In the Wayfair case specifically, the Court upheld a South Dakota law requiring any business — whether physically present or not — to pay sales taxes if it engaged in more than 200 individual transactions, or more than $100,000 in transactions, within the state on an annual basis.

In the Anderson case, the SC Administrative Law Court applied these Supreme Court decisions and found that DoorDash had a substantial nexus with Anderson because of its economic activities within the city. The court particularly emphasized that DoorDash received gross income of $1,940,388.10 in 2022 and $2,504,028.90 in 2023 from restaurant transactions within the City of Anderson, clearly in excess of the threshold amounts upheld in Wayfair.
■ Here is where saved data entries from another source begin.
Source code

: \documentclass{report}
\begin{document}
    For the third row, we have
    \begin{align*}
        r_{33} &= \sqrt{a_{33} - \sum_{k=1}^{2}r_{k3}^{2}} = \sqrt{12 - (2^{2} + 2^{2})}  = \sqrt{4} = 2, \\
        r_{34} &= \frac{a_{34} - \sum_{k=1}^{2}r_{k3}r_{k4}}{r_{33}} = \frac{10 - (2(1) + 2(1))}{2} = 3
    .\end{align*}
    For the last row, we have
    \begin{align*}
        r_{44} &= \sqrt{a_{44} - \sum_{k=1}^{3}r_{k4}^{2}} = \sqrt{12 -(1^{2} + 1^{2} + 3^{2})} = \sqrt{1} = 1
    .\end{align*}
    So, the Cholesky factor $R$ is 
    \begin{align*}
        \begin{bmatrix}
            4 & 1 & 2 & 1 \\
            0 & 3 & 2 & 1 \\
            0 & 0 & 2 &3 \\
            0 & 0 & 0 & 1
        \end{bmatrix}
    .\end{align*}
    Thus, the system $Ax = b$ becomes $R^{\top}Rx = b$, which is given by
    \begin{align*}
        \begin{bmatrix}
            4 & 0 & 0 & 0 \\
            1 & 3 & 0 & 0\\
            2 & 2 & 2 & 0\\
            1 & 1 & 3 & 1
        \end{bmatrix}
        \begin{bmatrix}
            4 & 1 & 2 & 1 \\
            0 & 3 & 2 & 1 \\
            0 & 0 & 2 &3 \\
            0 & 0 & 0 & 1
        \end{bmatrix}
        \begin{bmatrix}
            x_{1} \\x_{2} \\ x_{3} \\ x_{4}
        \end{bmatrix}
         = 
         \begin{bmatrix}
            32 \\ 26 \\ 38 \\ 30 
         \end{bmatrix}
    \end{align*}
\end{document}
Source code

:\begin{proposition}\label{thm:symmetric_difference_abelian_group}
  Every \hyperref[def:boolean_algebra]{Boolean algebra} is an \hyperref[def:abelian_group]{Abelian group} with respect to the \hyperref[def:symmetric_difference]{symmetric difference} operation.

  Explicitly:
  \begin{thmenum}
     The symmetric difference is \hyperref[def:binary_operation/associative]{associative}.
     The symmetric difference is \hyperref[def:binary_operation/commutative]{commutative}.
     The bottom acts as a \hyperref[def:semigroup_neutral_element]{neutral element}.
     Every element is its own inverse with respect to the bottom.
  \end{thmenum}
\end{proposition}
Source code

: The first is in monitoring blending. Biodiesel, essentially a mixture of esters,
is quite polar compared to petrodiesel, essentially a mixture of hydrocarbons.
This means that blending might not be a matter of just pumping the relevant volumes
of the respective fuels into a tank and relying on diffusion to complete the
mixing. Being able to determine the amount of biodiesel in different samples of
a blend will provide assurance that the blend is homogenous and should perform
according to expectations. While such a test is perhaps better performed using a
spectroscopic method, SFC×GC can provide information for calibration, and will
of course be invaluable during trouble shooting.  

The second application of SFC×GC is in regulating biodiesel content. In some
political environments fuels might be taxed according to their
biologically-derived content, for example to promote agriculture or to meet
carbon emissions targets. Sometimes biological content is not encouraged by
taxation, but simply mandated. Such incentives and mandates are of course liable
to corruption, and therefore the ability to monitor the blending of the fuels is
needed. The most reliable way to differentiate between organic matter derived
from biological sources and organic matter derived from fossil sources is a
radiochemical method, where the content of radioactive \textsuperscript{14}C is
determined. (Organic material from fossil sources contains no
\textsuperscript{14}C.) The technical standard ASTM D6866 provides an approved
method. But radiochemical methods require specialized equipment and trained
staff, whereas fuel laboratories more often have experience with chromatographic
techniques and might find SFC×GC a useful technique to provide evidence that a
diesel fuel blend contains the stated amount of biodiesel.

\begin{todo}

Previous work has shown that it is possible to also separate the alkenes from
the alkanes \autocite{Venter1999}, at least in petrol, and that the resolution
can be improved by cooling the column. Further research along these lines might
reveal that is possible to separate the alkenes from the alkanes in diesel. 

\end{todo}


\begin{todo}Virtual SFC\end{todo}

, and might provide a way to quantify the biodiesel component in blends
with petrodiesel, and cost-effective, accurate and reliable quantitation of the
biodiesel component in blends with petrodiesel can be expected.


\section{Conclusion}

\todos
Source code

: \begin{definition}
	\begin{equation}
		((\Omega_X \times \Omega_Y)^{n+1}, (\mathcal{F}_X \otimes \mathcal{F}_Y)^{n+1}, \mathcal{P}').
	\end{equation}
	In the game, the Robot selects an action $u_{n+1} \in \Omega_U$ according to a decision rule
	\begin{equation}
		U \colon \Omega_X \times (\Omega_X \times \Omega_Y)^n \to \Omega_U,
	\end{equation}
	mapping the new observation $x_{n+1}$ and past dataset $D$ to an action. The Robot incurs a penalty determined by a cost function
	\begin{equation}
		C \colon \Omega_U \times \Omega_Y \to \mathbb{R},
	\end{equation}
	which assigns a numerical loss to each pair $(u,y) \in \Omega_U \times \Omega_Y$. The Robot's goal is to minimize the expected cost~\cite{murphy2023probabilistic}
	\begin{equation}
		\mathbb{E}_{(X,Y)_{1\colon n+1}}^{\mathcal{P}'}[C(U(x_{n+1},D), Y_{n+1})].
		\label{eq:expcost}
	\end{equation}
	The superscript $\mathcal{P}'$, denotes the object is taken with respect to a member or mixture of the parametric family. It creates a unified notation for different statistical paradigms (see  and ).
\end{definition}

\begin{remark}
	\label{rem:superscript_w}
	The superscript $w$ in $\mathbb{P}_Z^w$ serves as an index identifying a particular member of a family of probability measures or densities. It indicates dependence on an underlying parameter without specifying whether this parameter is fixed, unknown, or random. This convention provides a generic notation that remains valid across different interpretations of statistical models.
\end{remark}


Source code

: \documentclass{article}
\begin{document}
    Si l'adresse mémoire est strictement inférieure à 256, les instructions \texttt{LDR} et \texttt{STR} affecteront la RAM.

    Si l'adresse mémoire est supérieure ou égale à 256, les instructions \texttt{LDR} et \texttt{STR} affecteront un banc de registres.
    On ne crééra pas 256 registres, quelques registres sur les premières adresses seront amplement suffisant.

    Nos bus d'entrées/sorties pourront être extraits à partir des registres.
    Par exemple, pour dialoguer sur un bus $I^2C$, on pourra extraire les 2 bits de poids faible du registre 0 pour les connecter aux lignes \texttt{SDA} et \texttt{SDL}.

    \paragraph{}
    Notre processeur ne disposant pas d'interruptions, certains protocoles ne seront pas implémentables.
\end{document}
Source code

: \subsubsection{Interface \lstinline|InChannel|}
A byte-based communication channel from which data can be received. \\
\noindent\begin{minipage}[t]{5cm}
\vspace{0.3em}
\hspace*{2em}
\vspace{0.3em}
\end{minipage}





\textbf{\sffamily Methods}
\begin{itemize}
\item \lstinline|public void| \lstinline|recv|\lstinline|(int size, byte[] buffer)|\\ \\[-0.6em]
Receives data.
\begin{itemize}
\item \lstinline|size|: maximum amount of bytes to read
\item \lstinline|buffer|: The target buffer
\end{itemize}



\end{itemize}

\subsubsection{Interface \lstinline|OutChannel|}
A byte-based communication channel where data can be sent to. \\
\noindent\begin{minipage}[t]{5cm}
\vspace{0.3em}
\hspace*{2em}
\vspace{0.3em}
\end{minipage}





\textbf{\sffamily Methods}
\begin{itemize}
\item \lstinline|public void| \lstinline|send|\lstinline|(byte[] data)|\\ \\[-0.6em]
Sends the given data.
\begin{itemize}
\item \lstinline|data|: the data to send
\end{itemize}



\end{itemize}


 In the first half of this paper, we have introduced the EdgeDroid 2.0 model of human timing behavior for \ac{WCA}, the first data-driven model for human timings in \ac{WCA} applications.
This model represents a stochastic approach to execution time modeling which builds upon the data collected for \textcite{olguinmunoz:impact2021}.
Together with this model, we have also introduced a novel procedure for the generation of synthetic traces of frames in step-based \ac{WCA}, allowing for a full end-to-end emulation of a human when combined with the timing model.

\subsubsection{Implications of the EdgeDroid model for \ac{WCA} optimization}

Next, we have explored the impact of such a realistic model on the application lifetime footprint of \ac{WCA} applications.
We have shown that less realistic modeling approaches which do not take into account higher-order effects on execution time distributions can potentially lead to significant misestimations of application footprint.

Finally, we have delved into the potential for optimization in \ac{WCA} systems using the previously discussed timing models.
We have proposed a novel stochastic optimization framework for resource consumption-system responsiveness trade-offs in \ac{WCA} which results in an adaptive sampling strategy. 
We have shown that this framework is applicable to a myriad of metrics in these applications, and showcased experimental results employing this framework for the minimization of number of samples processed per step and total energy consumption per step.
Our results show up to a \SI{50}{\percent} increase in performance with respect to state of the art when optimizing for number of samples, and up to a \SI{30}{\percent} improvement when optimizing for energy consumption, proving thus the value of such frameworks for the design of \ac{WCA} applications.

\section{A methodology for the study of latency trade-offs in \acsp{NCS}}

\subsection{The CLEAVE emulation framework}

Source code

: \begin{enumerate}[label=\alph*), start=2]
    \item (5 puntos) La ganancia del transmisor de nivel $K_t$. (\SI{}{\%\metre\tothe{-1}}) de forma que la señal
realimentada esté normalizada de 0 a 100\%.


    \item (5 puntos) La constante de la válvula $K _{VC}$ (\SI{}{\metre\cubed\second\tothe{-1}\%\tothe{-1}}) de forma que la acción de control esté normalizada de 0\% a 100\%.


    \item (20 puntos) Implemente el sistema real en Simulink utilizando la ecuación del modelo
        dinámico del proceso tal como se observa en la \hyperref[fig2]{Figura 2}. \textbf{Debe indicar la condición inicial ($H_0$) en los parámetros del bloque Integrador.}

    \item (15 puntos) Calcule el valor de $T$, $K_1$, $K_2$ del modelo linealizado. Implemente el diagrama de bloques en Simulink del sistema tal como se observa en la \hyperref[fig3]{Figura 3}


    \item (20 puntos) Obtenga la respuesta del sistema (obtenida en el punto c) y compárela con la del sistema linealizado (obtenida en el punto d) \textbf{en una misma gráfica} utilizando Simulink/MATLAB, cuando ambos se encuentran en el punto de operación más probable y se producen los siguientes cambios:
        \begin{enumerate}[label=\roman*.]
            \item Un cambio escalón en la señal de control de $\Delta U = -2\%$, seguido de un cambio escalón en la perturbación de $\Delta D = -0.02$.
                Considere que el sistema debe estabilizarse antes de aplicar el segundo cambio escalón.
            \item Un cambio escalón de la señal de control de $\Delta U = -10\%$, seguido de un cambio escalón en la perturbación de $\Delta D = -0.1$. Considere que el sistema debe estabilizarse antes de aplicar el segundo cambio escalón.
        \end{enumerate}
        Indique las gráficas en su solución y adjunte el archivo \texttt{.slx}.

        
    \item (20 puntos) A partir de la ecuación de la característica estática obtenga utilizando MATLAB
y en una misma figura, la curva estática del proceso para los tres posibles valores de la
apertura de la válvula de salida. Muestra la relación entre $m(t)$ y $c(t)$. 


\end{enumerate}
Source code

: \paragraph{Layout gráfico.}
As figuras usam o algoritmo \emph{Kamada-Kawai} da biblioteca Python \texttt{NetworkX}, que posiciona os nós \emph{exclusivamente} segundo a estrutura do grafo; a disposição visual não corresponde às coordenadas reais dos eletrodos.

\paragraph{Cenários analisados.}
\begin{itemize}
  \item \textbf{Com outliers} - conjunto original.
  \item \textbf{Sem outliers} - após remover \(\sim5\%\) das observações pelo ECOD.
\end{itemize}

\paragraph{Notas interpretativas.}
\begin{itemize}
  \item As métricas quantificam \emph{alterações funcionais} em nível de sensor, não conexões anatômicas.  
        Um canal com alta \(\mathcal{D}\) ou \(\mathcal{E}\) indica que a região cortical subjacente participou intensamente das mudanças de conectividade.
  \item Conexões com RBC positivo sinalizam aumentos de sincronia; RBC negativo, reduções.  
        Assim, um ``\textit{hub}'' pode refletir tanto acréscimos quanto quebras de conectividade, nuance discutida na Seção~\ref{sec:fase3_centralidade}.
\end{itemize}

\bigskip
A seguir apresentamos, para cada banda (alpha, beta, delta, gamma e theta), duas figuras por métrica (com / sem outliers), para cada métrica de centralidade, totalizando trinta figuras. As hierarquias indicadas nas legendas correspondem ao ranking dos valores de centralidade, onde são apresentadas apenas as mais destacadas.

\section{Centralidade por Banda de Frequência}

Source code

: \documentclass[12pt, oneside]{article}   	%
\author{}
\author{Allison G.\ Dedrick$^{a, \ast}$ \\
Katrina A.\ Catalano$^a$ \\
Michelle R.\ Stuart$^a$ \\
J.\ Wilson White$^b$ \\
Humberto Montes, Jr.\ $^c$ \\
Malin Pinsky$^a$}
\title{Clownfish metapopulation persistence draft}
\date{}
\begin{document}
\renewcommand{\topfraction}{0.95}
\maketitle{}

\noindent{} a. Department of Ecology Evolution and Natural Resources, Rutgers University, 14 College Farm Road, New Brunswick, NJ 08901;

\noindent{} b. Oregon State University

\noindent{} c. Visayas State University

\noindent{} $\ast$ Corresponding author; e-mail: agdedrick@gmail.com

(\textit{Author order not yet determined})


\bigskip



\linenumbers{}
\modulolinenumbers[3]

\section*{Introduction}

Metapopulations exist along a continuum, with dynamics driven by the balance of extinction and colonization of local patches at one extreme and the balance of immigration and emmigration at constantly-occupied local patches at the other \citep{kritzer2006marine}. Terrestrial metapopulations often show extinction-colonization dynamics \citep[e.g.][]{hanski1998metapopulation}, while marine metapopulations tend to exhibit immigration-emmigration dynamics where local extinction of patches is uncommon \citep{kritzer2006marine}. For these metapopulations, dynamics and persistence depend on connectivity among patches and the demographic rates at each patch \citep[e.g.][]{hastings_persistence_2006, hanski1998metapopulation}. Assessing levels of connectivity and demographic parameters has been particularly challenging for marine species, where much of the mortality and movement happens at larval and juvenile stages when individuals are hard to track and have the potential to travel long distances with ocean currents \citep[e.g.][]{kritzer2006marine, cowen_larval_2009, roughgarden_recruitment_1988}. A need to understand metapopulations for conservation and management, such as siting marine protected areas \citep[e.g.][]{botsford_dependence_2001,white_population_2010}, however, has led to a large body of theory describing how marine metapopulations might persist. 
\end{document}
The court granted Anderson's motion for summary judgment against DoorDash. Presumably DoorDash will now appeal the decision to the SC Court of Appeals, so a fuller resolution on the questions of licensing virtual businesses must wait for potential court decisions in the future. In the meantime, however, the law in South Carolina appears to hold that local governments can require virtual businesses to apply and pay for a business license.

Other implications of new court decision

The City of Anderson case highlights the evolving landscape of business operations and taxation, emphasizing the need for cities to assert their authority in the digital age. As local governments continue to navigate these complexities, the outcome of this newest court case sets a precedent for fair and equitable taxation of virtual businesses.

Even so, municipalities should consider two limitations in the conclusions that can now be drawn. First, the decision is likely to be appealed, which could change the case law on the matter. The Association will monitor the case and will provide timely updates to its members.

Second, the court’s analysis depends heavily on the transactional volume threshold in finding a sufficient legal nexus for taxation. Municipalities that seek to require virtual businesses to have a business license must include a minimum volume threshold before requiring a license.

The Association suggests that the annual thresholds should be at least at high as that approved in Wayfair, either
• more than 200 individual transactions, or
• at least $100,000 in total transactions.

Higher thresholds may be appropriate, depending on the municipality and its resources.